- _Dataset content_:

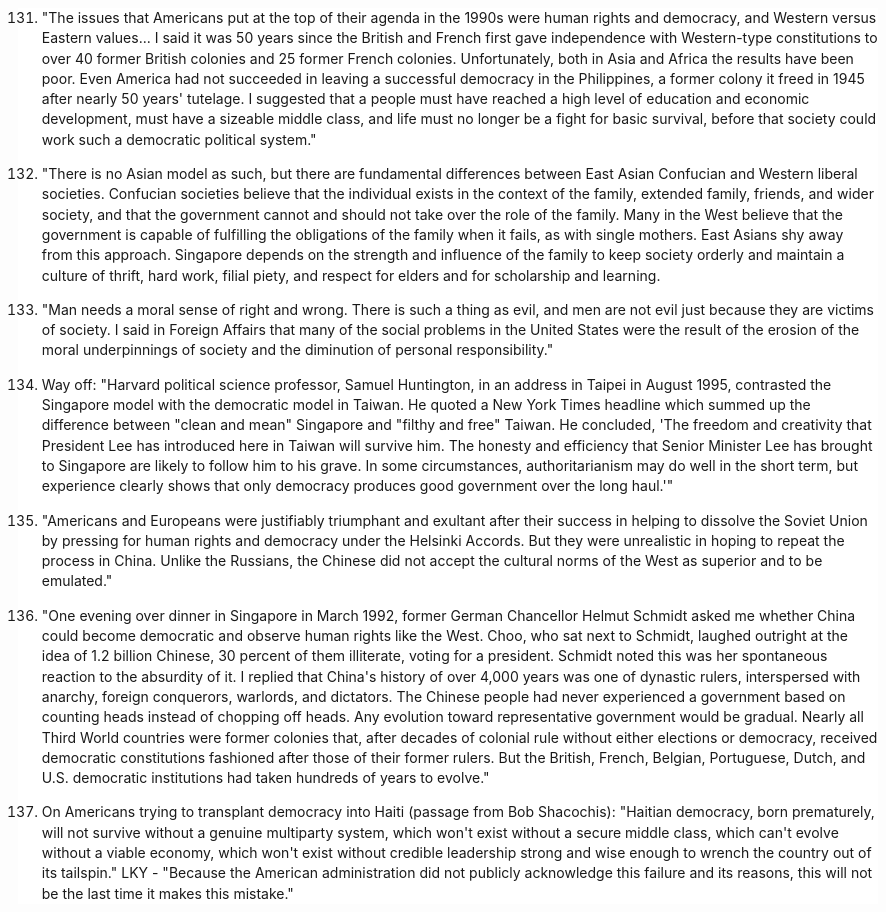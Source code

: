 131. "The issues that Americans put at the top of their agenda in the 1990s were human rights and democracy, and Western versus Eastern values... I said it was 50 years since the British and French first gave independence with Western-type constitutions to over 40 former British colonies and 25 former French colonies. Unfortunately, both in Asia and Africa the results have been poor. Even America had not succeeded in leaving a successful democracy in the Philippines, a former colony it freed in 1945 after nearly 50 years' tutelage. I suggested that a people must have reached a high level of education and economic development, must have a sizeable middle class, and life must no longer be a fight for basic survival, before that society could work such a democratic political system."

132. "There is no Asian model as such, but there are fundamental differences between East Asian Confucian and Western liberal societies. Confucian societies believe that the individual exists in the context of the family, extended family, friends, and wider society, and that the government cannot and should not take over the role of the family. Many in the West believe that the government is capable of fulfilling the obligations of the family when it fails, as with single mothers. East Asians shy away from this approach. Singapore depends on the strength and influence of the family to keep society orderly and maintain a culture of thrift, hard work, filial piety, and respect for elders and for scholarship and learning.

133. "Man needs a moral sense of right and wrong. There is such a thing as evil, and men are not evil just because they are victims of society. I said in Foreign Affairs that many of the social problems in the United States were the result of the erosion of the moral underpinnings of society and the diminution of personal responsibility."

134. Way off: "Harvard political science professor, Samuel Huntington, in an address in Taipei in August 1995, contrasted the Singapore model with the democratic model in Taiwan. He quoted a New York Times headline which summed up the difference between "clean and mean" Singapore and "filthy and free" Taiwan. He concluded, 'The freedom and creativity that President Lee has introduced here in Taiwan will survive him. The honesty and efficiency that Senior Minister Lee has brought to Singapore are likely to follow him to his grave. In some circumstances, authoritarianism may do well in the short term, but experience clearly shows that only democracy produces good government over the long haul.'"

135. "Americans and Europeans were justifiably triumphant and exultant after their success in helping to dissolve the Soviet Union by pressing for human rights and democracy under the Helsinki Accords. But they were unrealistic in hoping to repeat the process in China. Unlike the Russians, the Chinese did not accept the cultural norms of the West as superior and to be emulated."

136. "One evening over dinner in Singapore in March 1992, former German Chancellor Helmut Schmidt asked me whether China could become democratic and observe human rights like the West. Choo, who sat next to Schmidt, laughed outright at the idea of 1.2 billion Chinese, 30 percent of them illiterate, voting for a president. Schmidt noted this was her spontaneous reaction to the absurdity of it. I replied that China's history of over 4,000 years was one of dynastic rulers, interspersed with anarchy, foreign conquerors, warlords, and dictators. The Chinese people had never experienced a government based on counting heads instead of chopping off heads. Any evolution toward representative government would be gradual. Nearly all Third World countries were former colonies that, after decades of colonial rule without either elections or democracy, received democratic constitutions fashioned after those of their former rulers. But the British, French, Belgian, Portuguese, Dutch, and U.S. democratic institutions had taken hundreds of years to evolve."

137. On Americans trying to transplant democracy into Haiti (passage from Bob Shacochis): "Haitian democracy, born prematurely, will not survive without a genuine multiparty system, which won't exist without a secure middle class, which can't evolve without a viable economy, which won't exist without credible leadership strong and wise enough to wrench the country out of its tailspin." LKY - "Because the American administration did not publicly acknowledge this failure and its reasons, this will not be the last time it makes this mistake."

- _Work order_:
Output the lines above exactly, but only those between the line holding "issues that Americans" and the line holding "needs a moral", inclusive.

- _Task output_:
: 131. "The issues that Americans put at the top of their agenda in the 1990s were human rights and democracy, and Western versus Eastern values... I said it was 50 years since the British and French first gave independence with Western-type constitutions to over 40 former British colonies and 25 former French colonies. Unfortunately, both in Asia and Africa the results have been poor. Even America had not succeeded in leaving a successful democracy in the Philippines, a former colony it freed in 1945 after nearly 50 years' tutelage. I suggested that a people must have reached a high level of education and economic development, must have a sizeable middle class, and life must no longer be a fight for basic survival, before that society could work such a democratic political system."

132. "There is no Asian model as such, but there are fundamental differences between East Asian Confucian and Western liberal societies. Confucian societies believe that the individual exists in the context of the family, extended family, friends, and wider society, and that the government cannot and should not take over the role of the family. Many in the West believe that the government is capable of fulfilling the obligations of the family when it fails, as with single mothers. East Asians shy away from this approach. Singapore depends on the strength and influence of the family to keep society orderly and maintain a culture of thrift, hard work, filial piety, and respect for elders and for scholarship and learning.

133. "Man needs a moral sense of right and wrong. There is such a thing as evil, and men are not evil just because they are victims of society. I said in Foreign Affairs that many of the social problems in the United States were the result of the erosion of the moral underpinnings of society and the diminution of personal responsibility."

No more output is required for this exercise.